Friday, May 25, 2007

Business Media & Schumpeterian Dynamics

Today's "Financial Insight" column on the back page of the Wall Street Journal's Money & Investing section discussed Dell's recent foray back into retail, via Wal-Mart.

Essentially, the computer maker has deigned to sell some desktop units through the giant discount chain. Notably absent, however, are its notebook products. I wrote this post last fall, discussing how mistaken I believe Dell's strategy is in this respect.

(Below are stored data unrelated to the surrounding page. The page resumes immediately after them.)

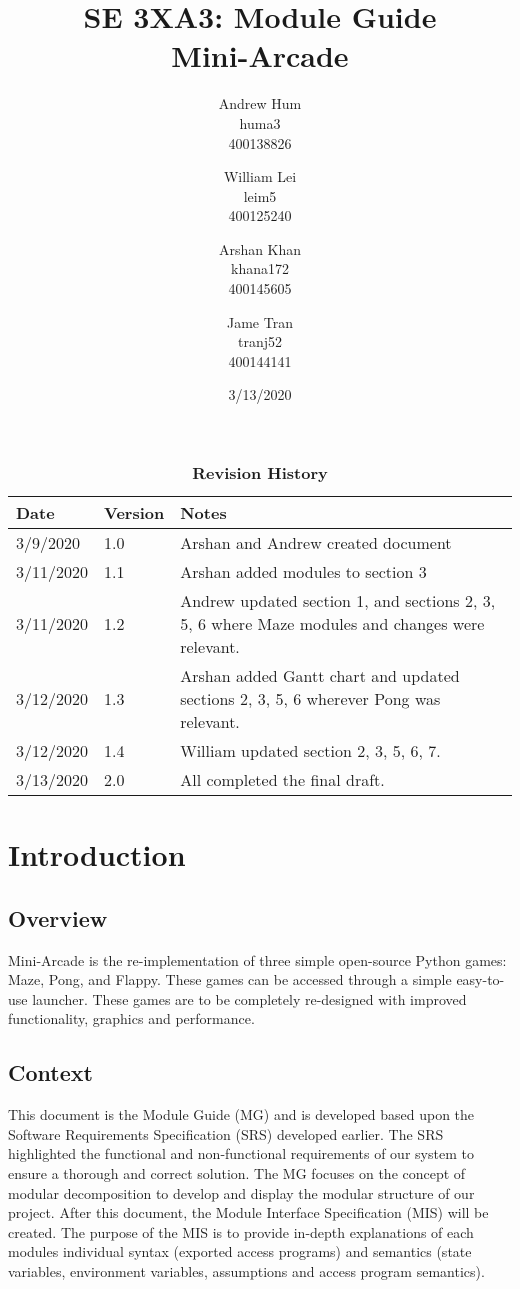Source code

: \documentclass[12pt, titlepage]{article}
\title{SE 3XA3: Module Guide\\Mini-Arcade}
\author{Andrew Hum \\ huma3 \\ 400138826 \and
		William Lei \\ leim5 \\ 400125240 \and
		Arshan Khan \\ khana172 \\ 400145605 \and
		Jame Tran \\ tranj52 \\ 400144141
}
\date{3/13/2020}
\begin{document}
\maketitle

\tableofcontents
\newpage
\listoftables
\listoffigures

\begin{table}[bp]
\caption{\bf Revision History}
\begin{tabularx}{\textwidth}{p{3cm}p{2cm}X}
\toprule {\bf Date} & {\bf Version} & {\bf Notes}\\
\midrule
3/9/2020 & 1.0 & Arshan and Andrew created document\\
3/11/2020 & 1.1 & Arshan added modules to section 3\\
3/11/2020 & 1.2 & Andrew updated section 1, and sections 2, 3, 5, 6 where Maze modules and changes were relevant.\\
3/12/2020 & 1.3 & Arshan added Gantt chart and updated sections 2, 3, 5, 6 wherever Pong was relevant.\\
3/12/2020 & 1.4 & William updated section 2, 3, 5, 6, 7.\\
3/13/2020 & 2.0 & All completed the final draft.\\
\bottomrule
\end{tabularx}
\end{table}

\newpage


\section{Introduction}
\subsection{Overview}
Mini-Arcade is the re-implementation of three simple open-source Python games: Maze, Pong, and Flappy. These games can be accessed through a simple easy-to-use launcher. These games are to be completely re-designed with improved functionality, graphics and performance.
\subsection{Context}
This document is the Module Guide (MG) and is developed based upon the Software Requirements Specification (SRS) developed earlier. The SRS highlighted the functional and non-functional requirements of our system to ensure a thorough and correct solution. The MG focuses on the concept of modular decomposition to develop and display the modular structure of our project. After this document, the Module Interface Specification (MIS) will be created. The purpose of the MIS is to provide in-depth explanations of each modules individual syntax (exported access programs) and semantics (state variables, environment variables, assumptions and access program semantics).
\end{document}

At the end of the short piece, the authors wrote,

Dell has tried this strategy before, and it failed. In 1993, it began selling PCs at Sam's Clubs, a division of Wal-Mart. One year later, it pulled out. The reason: "This is a no- or low-return business," said Michael Dell. "We like to be in businesses where we can make money, and we know how to do that in the direct business. He must be hoping history doesn't repeat itself"

Guys, it never does.

What puzzles me is why much ink is even spent on this sort of Dell action anymore. History assuredly won't 'repeat' itself, in the larger sense, in that Dell is history. Its phenomenal total return and sales growth run is history. It has become just another datapoint sustaining Joseph Schumpeter's keen observations, early in the last century, on the nature of the rise and fall of businesses in a technologically-based, fast-moving capitalistic economy.

Home Depot is essentially the same. It, too, is now a market-saturating, mature company. The salad days of rapid, profitable growth and consistently-superior total returns are over.

Why can't the people in the business media see this? Companies are born, some develop strongly, they mature, then they age and go gently into that good night.

From an industrial structure point of view, aging sectors tend to consolidate, in order to preserve some vestiges of profit margin, amidst slowing or declining sales volumes and revenues. Very rarely, if ever, do leaders in a non-cyclical sector rise again, without drastically changing their business focus.

Dell and Home Depot are now, hopefully, just interesting, Schumpeterian footnotes in business history. I wish I could write that we won't hear a lot about them anymore, but that's probably not true. Because business writers and reporters don't seem to know all that much about business theory and reality over time. At bottom, business "news" and reporting seems to be more about entertainment than providing useful insights and information.